Supplied data -

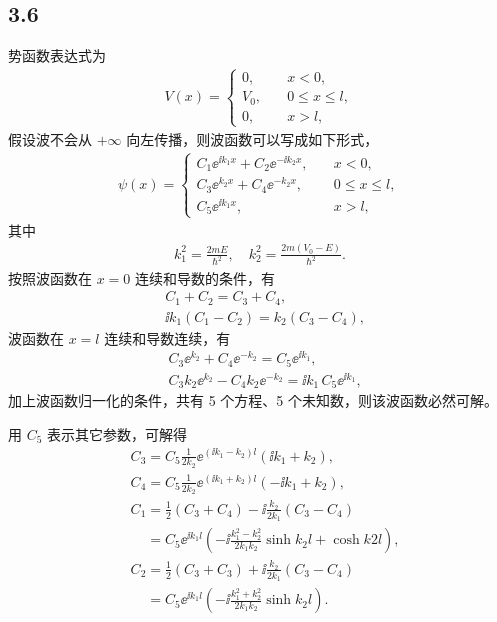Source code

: \subsection{3.6}
势函数表达式为
\begin{align}
    V(x) = \begin{cases}
        0, \quad &x <0,\\
        V_0, \quad &0\leq x \leq l, \\
        0, \quad &x>l,
    \end{cases}
\end{align}
假设波不会从 $+\infty$ 向左传播，则波函数可以写成如下形式，
\begin{align}
    \psi(x) = \begin{cases}
        C_1 \ee^{\ii k_1 x} + C_2 \ee^{-\ii k_2 x}, \quad &x < 0, \\
        C_3 \ee^{k_2 x} + C_4 \ee^{-k_2 x}, \quad& 0\leq x \leq l,\\
        C_5 \ee^{\ii k_1 x}, \quad&x>l,
    \end{cases}
\end{align}
其中
\begin{align}
    k_1^2 = \frac{2mE}{\hbar^2}, \quad k_2^2 = \frac{2m(V_0 - E)}{\hbar^2}. 
\end{align}
按照波函数在 $x=0$ 连续和导数的条件，有
\begin{align}
    &C_1 + C_2 = C_3 + C_4, \\
    &\ii k_1 (C_1 - C_2) = k_2 (C_3 - C_4),
\end{align}
波函数在 $x=l$ 连续和导数连续，有
\begin{align}
    &C_3 \ee^{k_2} + C_4 \ee^{-k_2} = C_5 \ee^{\ii k_1},\\
    &C_3 k_2 \ee^{k_2} - C_4 k_2 \ee^{-k_2} = \ii k_1\, C_5 \ee^{\ii k_1},
\end{align}
加上波函数归一化的条件，共有 5 个方程、5 个未知数，则该波函数必然可解。

用 $C_5$ 表示其它参数，可解得
\begin{align}
    &C_3 = C_5 \frac1{2k_2} \ee^{(\ii k_1 - k_2)l} (\ii k_1 + k_2), \\
    &C_4 = C_5 \frac1{2k_2} \ee^{(\ii k_1 + k_2)l} (-\ii k_1 + k_2), \\
    &C_1 = \frac12(C_3 + C_4) - \ii \frac{k_2}{2k_1} (C_3 - C_4) \\
    &\phantom{C_1} = C_5 \ee^{\ii k_1 l} 
    \left(
         - \ii \frac{k_1^2 - k_2^2}{2k_1k_2} \sinh k_2 l
         + \cosh k2 l
    \right),
    \\
    &C_2 = \frac12(C_3 + C_3) + \ii \frac{k_2}{2k_1} (C_3 - C_4) \\
    &\phantom{C_2} = C_5 \ee^{\ii k_1 l} \left(
        -\ii \frac{k_1^2 + k_2^2}{2k_1k_2} \sinh k_2 l
    \right).
\end{align}


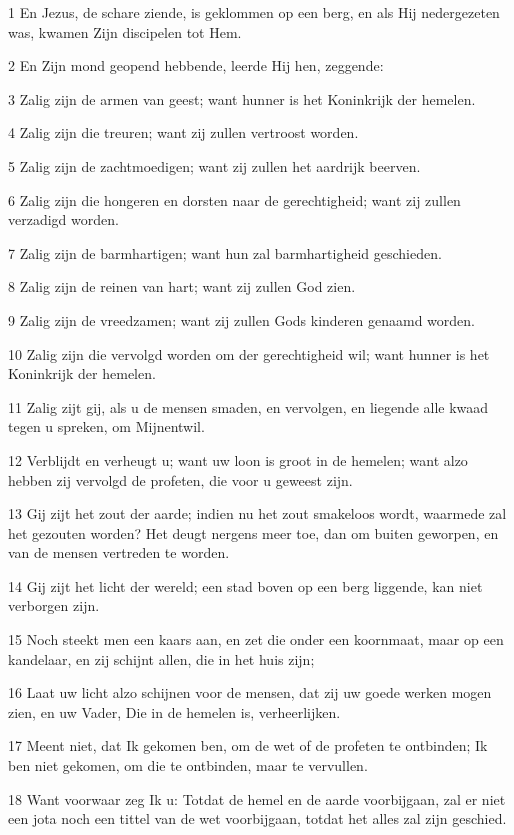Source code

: \par 1 En Jezus, de schare ziende, is geklommen op een berg, en als Hij nedergezeten was, kwamen Zijn discipelen tot Hem.
\par 2 En Zijn mond geopend hebbende, leerde Hij hen, zeggende:
\par 3 Zalig zijn de armen van geest; want hunner is het Koninkrijk der hemelen.
\par 4 Zalig zijn die treuren; want zij zullen vertroost worden.
\par 5 Zalig zijn de zachtmoedigen; want zij zullen het aardrijk beerven.
\par 6 Zalig zijn die hongeren en dorsten naar de gerechtigheid; want zij zullen verzadigd worden.
\par 7 Zalig zijn de barmhartigen; want hun zal barmhartigheid geschieden.
\par 8 Zalig zijn de reinen van hart; want zij zullen God zien.
\par 9 Zalig zijn de vreedzamen; want zij zullen Gods kinderen genaamd worden.
\par 10 Zalig zijn die vervolgd worden om der gerechtigheid wil; want hunner is het Koninkrijk der hemelen.
\par 11 Zalig zijt gij, als u de mensen smaden, en vervolgen, en liegende alle kwaad tegen u spreken, om Mijnentwil.
\par 12 Verblijdt en verheugt u; want uw loon is groot in de hemelen; want alzo hebben zij vervolgd de profeten, die voor u geweest zijn.
\par 13 Gij zijt het zout der aarde; indien nu het zout smakeloos wordt, waarmede zal het gezouten worden? Het deugt nergens meer toe, dan om buiten geworpen, en van de mensen vertreden te worden.
\par 14 Gij zijt het licht der wereld; een stad boven op een berg liggende, kan niet verborgen zijn.
\par 15 Noch steekt men een kaars aan, en zet die onder een koornmaat, maar op een kandelaar, en zij schijnt allen, die in het huis zijn;
\par 16 Laat uw licht alzo schijnen voor de mensen, dat zij uw goede werken mogen zien, en uw Vader, Die in de hemelen is, verheerlijken.
\par 17 Meent niet, dat Ik gekomen ben, om de wet of de profeten te ontbinden; Ik ben niet gekomen, om die te ontbinden, maar te vervullen.
\par 18 Want voorwaar zeg Ik u: Totdat de hemel en de aarde voorbijgaan, zal er niet een jota noch een tittel van de wet voorbijgaan, totdat het alles zal zijn geschied.
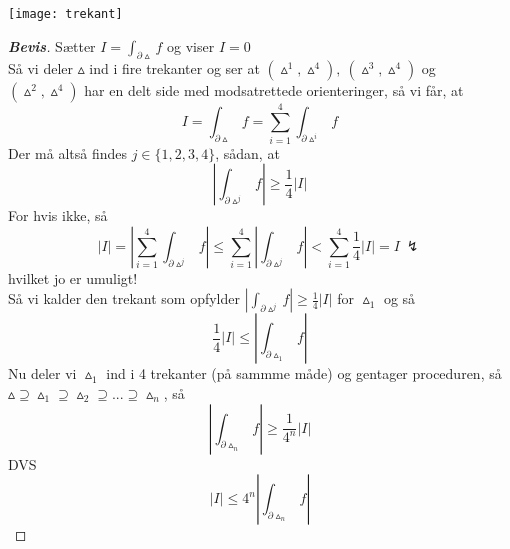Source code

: \documentclass[10pt,a4paper]{article}
\theoremstyle{definition}
\begin{document}
\newpage
\texttt{[image: trekant]}
\begin{proof}[\textbf{Bevis}]
Sætter $I = \int_{\partial \vartriangle} f$ og viser $I=0$ \\

Så vi deler $\vartriangle$ ind i fire trekanter og ser at $(\vartriangle^1, \vartriangle^4), \ (\vartriangle^3, \vartriangle^4)$ og $(\vartriangle^2, \vartriangle^4)$ har en delt side med modsatrettede orienteringer, så vi får, at
$$ I = \int_{\partial \vartriangle} f = \sum\limits_{i=1}^4 \int_{\partial \vartriangle^i} f$$
Der må altså findes $j \in \{ 1, 2, 3, 4 \}$, sådan, at 
$$ \left| \int_{\partial \vartriangle^j} f \right| \geq \frac{1}{4} \left| I \right| $$
For hvis ikke, så
$$\left| I \right| = \left| \sum\limits_{i=1}^4 \int_{\partial \vartriangle^j} f \right| \leq  \sum\limits_{i=1}^4 \left| \int_{\partial \vartriangle^j} f \right| < \sum\limits_{i=1}^4 \frac{1}{4} \left| I \right| = I \ \lightning$$
hvilket jo er umuligt! \\
Så vi kalder den trekant som opfylder $ \left| \int_{\partial \vartriangle^j} f \right| \geq \frac{1}{4}\left| I \right| $ for $\vartriangle_1$ og så
$$ \frac{1}{4} \left| I \right| \leq \left| \int_{\partial \vartriangle_1} f \right|$$
Nu deler vi $\vartriangle_1$ ind i 4 trekanter (på sammme måde) og gentager proceduren, så $\vartriangle \supseteq \vartriangle_1 \supseteq \vartriangle_2 \supseteq ... \supseteq \vartriangle_n$, så
$$ \left| \int_{\partial \vartriangle_n} f \right| \geq \frac{1}{4^n} \left| I \right|$$
DVS
$$ \left| I \right| \leq 4^n  \left| \int_{\partial \vartriangle_n} f \right|$$


\end{proof}
\end{document}
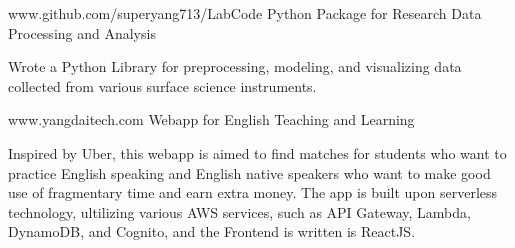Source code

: 


\begin{cventries}


\cventry
{www.github.com/superyang713/LabCode}
{Python Package for Research Data Processing and Analysis}
{}
{}
{
\begin{cvitems}
\item {Wrote a Python Library for preprocessing, modeling, and visualizing data
    collected from various surface science instruments.}
\end{cvitems}
}


\cventry
{www.yangdaitech.com}
{Webapp for English Teaching and Learning}
{}
{}
{
\begin{cvitems}
\item {Inspired by Uber, this webapp is aimed to find matches for students who
    want to practice English speaking and English native speakers who want to
    make good use of fragmentary time and earn extra money. The app is built
    upon serverless technology, ultilizing various AWS services, such as API
    Gateway, Lambda, DynamoDB, and Cognito, and the Frontend is written is
    ReactJS.}
\end{cvitems}
}


\end{cventries}


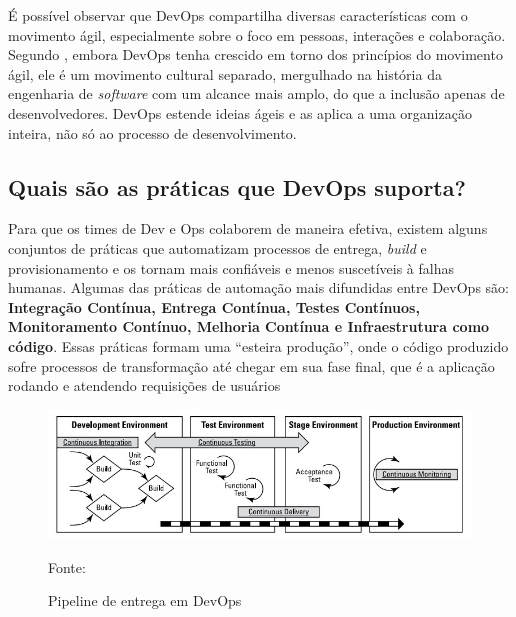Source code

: \documentclass[twoside,english,brazilian]{UNISINOSartigo}
\newcommand{\source}[1]{\caption*{Fonte: {#1}} }
\begin{document}
É possível observar que DevOps compartilha diversas características com o movimento ágil, especialmente sobre o foco em pessoas, interações e colaboração. Segundo , embora DevOps tenha crescido em torno dos princípios do movimento ágil, ele é um movimento cultural separado, mergulhado na história da engenharia de \textit{software} com um alcance mais amplo, do que a inclusão apenas de desenvolvedores. DevOps estende ideias ágeis e as aplica a uma organização inteira, não só ao processo de desenvolvimento.  

\subsection{Quais são as práticas que DevOps suporta? }
Para que os times de Dev e Ops colaborem de maneira efetiva, existem alguns conjuntos de práticas que automatizam processos de entrega, \textit{build} e provisionamento e os tornam mais confiáveis e menos suscetíveis à falhas humanas. Algumas das práticas de automação mais difundidas entre DevOps são: \textbf{Integração Contínua, Entrega Contínua, Testes Contínuos, Monitoramento Contínuo, Melhoria Contínua
e Infraestrutura como código}. Essas práticas formam uma ``esteira produção'', onde o código produzido sofre processos de transformação até chegar em sua fase final, que é a aplicação rodando e atendendo requisições de usuários

\begin{figure}[h]
    \centering
    \caption{Pipeline de entrega em DevOps}
    \includegraphics[scale=.7]{imagens/pipeline.jpg}
    \source{}
    \label{fig:pipeline}
\end{figure}



\end{document}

Task directions - If a line in the data holds the string "zijt", copy that line.

Your response -
\par 11 Zalig zijt gij, als u de mensen smaden, en vervolgen, en liegende alle kwaad tegen u spreken, om Mijnentwil.
\par 13 Gij zijt het zout der aarde; indien nu het zout smakeloos wordt, waarmede zal het gezouten worden? Het deugt nergens meer toe, dan om buiten geworpen, en van de mensen vertreden te worden.
\par 14 Gij zijt het licht der wereld; een stad boven op een berg liggende, kan niet verborgen zijn.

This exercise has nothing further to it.